* _What to work on_: Return the entries below verbatim. Pictures stay out.

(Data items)
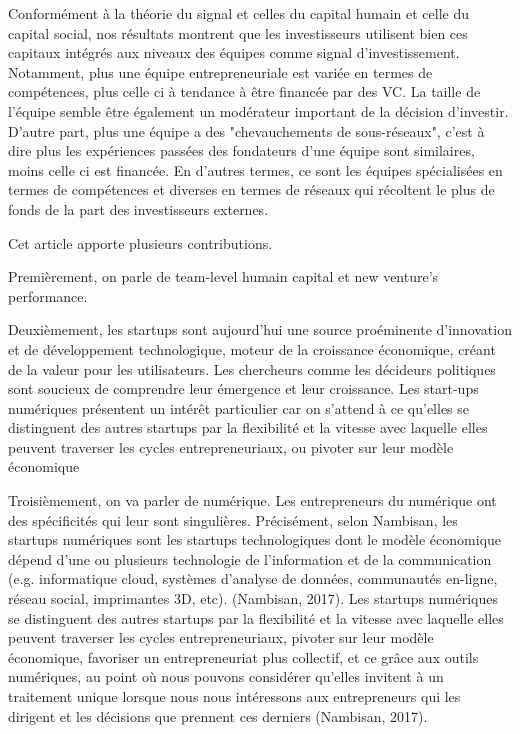 \documentclass[11pt]{article}
\begin{document}
Conformément à la théorie du signal et celles du capital humain et celle du capital social, nos résultats montrent que les investisseurs utilisent bien ces capitaux intégrés aux niveaux des équipes comme signal d'investissement. Notamment, plus une équipe entrepreneuriale est variée en termes de compétences, plus celle ci à tendance à être financée par des VC. La taille de l'équipe semble être également un modérateur important de la décision d'investir. D'autre part, plus une équipe a des "chevauchements de sous-réseaux", c'est à dire plus les expériences passées des fondateurs d'une équipe sont similaires, moins celle ci est financée. En d'autres termes, ce sont les équipes spécialisées en termes de compétences et diverses en termes de réseaux qui récoltent le plus de fonds de la part des investisseurs externes.

Cet article apporte plusieurs contributions.

Premièrement, on parle de team-level humain capital et new venture's performance.

Deuxièmement, les startups sont aujourd'hui une source proéminente d'innovation et de développement technologique, moteur de la croissance économique, créant de la valeur pour les utilisateurs. Les chercheurs comme les décideurs politiques sont soucieux de comprendre leur émergence et leur croissance. Les start-ups numériques présentent un intérêt particulier car on s'attend à ce qu'elles se distinguent des autres startups par la flexibilité et la vitesse avec laquelle elles peuvent traverser les cycles entrepreneuriaux, ou pivoter sur leur modèle économique \citep{nambisan2017digital}



Troisièmement, on va parler de numérique. Les entrepreneurs du numérique ont des spécificités qui leur sont singulières. Précisément, selon Nambisan, les startups numériques sont les startups technologiques dont le modèle économique dépend d’une ou plusieurs technologie de l’information et de la communication (e.g. informatique cloud, systèmes d’analyse de données, communautés en-ligne, réseau social, imprimantes 3D, etc). (Nambisan, 2017). Les startups numériques se distinguent des autres startups par la flexibilité et la vitesse avec laquelle elles peuvent traverser les cycles entrepreneuriaux, pivoter sur leur modèle économique, favoriser un entrepreneuriat plus collectif, et ce grâce aux outils numériques, au point où nous pouvons considérer qu’elles invitent à un traitement unique lorsque nous nous intéressons aux entrepreneurs qui les dirigent et les décisions que prennent ces derniers (Nambisan, 2017).
\end{document}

* _Answer_:
 \documentclass[11pt]{article}
\begin{document}
Conformément à la théorie du signal et celles du capital humain et celle du capital social, nos résultats montrent que les investisseurs utilisent bien ces capitaux intégrés aux niveaux des équipes comme signal d'investissement. Notamment, plus une équipe entrepreneuriale est variée en termes de compétences, plus celle ci à tendance à être financée par des VC. La taille de l'équipe semble être également un modérateur important de la décision d'investir. D'autre part, plus une équipe a des "chevauchements de sous-réseaux", c'est à dire plus les expériences passées des fondateurs d'une équipe sont similaires, moins celle ci est financée. En d'autres termes, ce sont les équipes spécialisées en termes de compétences et diverses en termes de réseaux qui récoltent le plus de fonds de la part des investisseurs externes.

Cet article apporte plusieurs contributions.

Premièrement, on parle de team-level humain capital et new venture's performance.

Deuxièmement, les startups sont aujourd'hui une source proéminente d'innovation et de développement technologique, moteur de la croissance économique, créant de la valeur pour les utilisateurs. Les chercheurs comme les décideurs politiques sont soucieux de comprendre leur émergence et leur croissance. Les start-ups numériques présentent un intérêt particulier car on s'attend à ce qu'elles se distinguent des autres startups par la flexibilité et la vitesse avec laquelle elles peuvent traverser les cycles entrepreneuriaux, ou pivoter sur leur modèle économique \citep{nambisan2017digital}



Troisièmement, on va parler de numérique. Les entrepreneurs du numérique ont des spécificités qui leur sont singulières. Précisément, selon Nambisan, les startups numériques sont les startups technologiques dont le modèle économique dépend d’une ou plusieurs technologie de l’information et de la communication (e.g. informatique cloud, systèmes d’analyse de données, communautés en-ligne, réseau social, imprimantes 3D, etc). (Nambisan, 2017). Les startups numériques se distinguent des autres startups par la flexibilité et la vitesse avec laquelle elles peuvent traverser les cycles entrepreneuriaux, pivoter sur leur modèle économique, favoriser un entrepreneuriat plus collectif, et ce grâce aux outils numériques, au point où nous pouvons considérer qu’elles invitent à un traitement unique lorsque nous nous intéressons aux entrepreneurs qui les dirigent et les décisions que prennent ces derniers (Nambisan, 2017).
\end{document}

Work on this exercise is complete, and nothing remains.